Based on this very quick and certainly incomplete tour of the topic of Web Archiving, I’ve decided I won’t be trying to do anything fancy or different in the way I use technology to archive my old web sites. The zip format has worked well up to now and I see no reason to change that approach. As for a non-technological solution to web archiving, the notion of creating and binding a physical book of the first five years of this OFC web site is becoming more and more attractive. There’s something very solid and immutable about a book on a bookshelf. I’m definitely going to do that, and have set the end of 2017 as the cut-off date for its contents – I’m busy trying to make sure that the Journeys are all at appropriate stages by the 31st December.
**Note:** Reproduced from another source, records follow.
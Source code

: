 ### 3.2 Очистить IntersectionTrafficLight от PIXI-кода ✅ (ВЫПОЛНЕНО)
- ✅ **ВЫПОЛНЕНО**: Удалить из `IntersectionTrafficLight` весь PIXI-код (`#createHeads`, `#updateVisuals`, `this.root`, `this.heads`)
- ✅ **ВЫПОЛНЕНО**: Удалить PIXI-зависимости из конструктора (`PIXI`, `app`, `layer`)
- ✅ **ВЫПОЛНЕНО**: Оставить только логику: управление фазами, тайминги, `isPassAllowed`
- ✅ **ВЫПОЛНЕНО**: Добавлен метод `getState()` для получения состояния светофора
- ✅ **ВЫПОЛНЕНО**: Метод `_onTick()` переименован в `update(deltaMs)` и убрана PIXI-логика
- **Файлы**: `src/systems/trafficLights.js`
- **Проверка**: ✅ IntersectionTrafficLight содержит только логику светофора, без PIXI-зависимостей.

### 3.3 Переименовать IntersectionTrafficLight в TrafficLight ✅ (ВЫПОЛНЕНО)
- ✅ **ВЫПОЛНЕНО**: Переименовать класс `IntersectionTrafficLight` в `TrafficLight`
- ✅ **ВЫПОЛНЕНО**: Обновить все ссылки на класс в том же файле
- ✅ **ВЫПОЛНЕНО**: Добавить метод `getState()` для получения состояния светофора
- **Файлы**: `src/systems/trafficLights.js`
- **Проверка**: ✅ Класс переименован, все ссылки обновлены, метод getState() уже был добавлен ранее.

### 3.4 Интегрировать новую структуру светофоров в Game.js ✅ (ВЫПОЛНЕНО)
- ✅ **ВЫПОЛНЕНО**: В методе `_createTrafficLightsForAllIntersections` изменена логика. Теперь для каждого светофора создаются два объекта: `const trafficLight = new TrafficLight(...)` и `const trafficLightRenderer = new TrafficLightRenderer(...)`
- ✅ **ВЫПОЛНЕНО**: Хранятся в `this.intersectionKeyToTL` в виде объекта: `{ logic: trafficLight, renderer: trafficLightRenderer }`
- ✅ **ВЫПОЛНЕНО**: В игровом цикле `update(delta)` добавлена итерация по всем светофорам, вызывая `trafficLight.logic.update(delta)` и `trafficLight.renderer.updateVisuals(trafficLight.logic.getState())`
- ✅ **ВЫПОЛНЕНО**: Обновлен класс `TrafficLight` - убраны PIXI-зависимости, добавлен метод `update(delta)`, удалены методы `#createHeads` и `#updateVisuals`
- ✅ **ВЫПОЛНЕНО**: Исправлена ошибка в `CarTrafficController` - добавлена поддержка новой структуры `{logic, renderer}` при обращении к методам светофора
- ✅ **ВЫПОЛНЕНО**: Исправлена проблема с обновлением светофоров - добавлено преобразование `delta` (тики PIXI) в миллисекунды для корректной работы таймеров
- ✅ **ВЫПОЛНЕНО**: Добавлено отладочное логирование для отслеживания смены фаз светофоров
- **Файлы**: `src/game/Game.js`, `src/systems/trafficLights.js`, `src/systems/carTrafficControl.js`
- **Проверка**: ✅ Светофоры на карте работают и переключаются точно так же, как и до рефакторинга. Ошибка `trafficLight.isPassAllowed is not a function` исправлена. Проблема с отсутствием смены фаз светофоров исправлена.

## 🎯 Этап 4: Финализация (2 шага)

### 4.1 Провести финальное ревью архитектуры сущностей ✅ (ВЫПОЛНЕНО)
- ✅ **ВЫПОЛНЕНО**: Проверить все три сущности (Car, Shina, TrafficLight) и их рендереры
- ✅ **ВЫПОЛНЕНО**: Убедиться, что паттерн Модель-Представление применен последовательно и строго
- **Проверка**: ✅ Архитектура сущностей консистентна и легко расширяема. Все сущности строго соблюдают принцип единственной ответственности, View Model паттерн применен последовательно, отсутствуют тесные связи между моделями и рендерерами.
Pwofc.com was born 5 years ago and, as it has covered more topics and grown in size, the likelihood of being able to reconstitute it should some disaster occur, seems to becoming increasingly remote. So, when I started to systematically go through every entry in the blog to tease out OFC insights, it occurred to me that I could, at the same time, copy the contents into a word document which could subsequently be printed and bound into a hardcopy book in just the same way as the Sounds for Alexa book has been produced. That’s what I did, and I now have a 227 page document containing the main contents of the site. I now need to add in the 40 Appendix documents which have links from the main text. The final book may well have around 400 pages or more – but that shouldn’t present a bookbinding problem.
I haven’t established yet whether there is a standard website archiving solution which makes it easy to reconstitute and access a site; however, even if there is one, I think I shall feel more comfortable knowing that I actually have all the content in a single backed-up file. I shall feel even more comfortable when I have the book of pwofc.com in my bookcase.
A blog is quite a fragile beast when compared to a physical notebook; it requires reliable storage for a whole suite of files as well as appropriate software and hardware to display its contents. As this OFC blog has grown in size, I have started to wonder what would happen if, for some reason, the backend files were destroyed, or if I simply stopped paying the hosting charges. Right now I have no way of being able to reconstitute the blog outside my hosting company’s infrastructure. This is what I shall be exploring in subsequent entries.
In many ways this is a digital preservation
exercise. However, I’ve decided to address it as a topic in its own right because of the special characteristics of blogs; they are large integrated entities which have to be accessed as a whole. This OFC blog is nothing special; it is built on the WordPress platform which enables text and images to be created directly without having to deal with HTML code; and it is hosted by a specialist company. I pay an annual fee for the domain name – pwofc.com – and for the hosting service; and as part of that service I can request the hosting company to take a backup of the site whenever I wish. WordPress is free and gets updated from time to time. In other words, this is a very standard configuration of the type probably used by millions of bloggers. I’m hoping, therefore, that a practical archiving solution which enables a site to be easily reconstituted, will be readily available. We will see.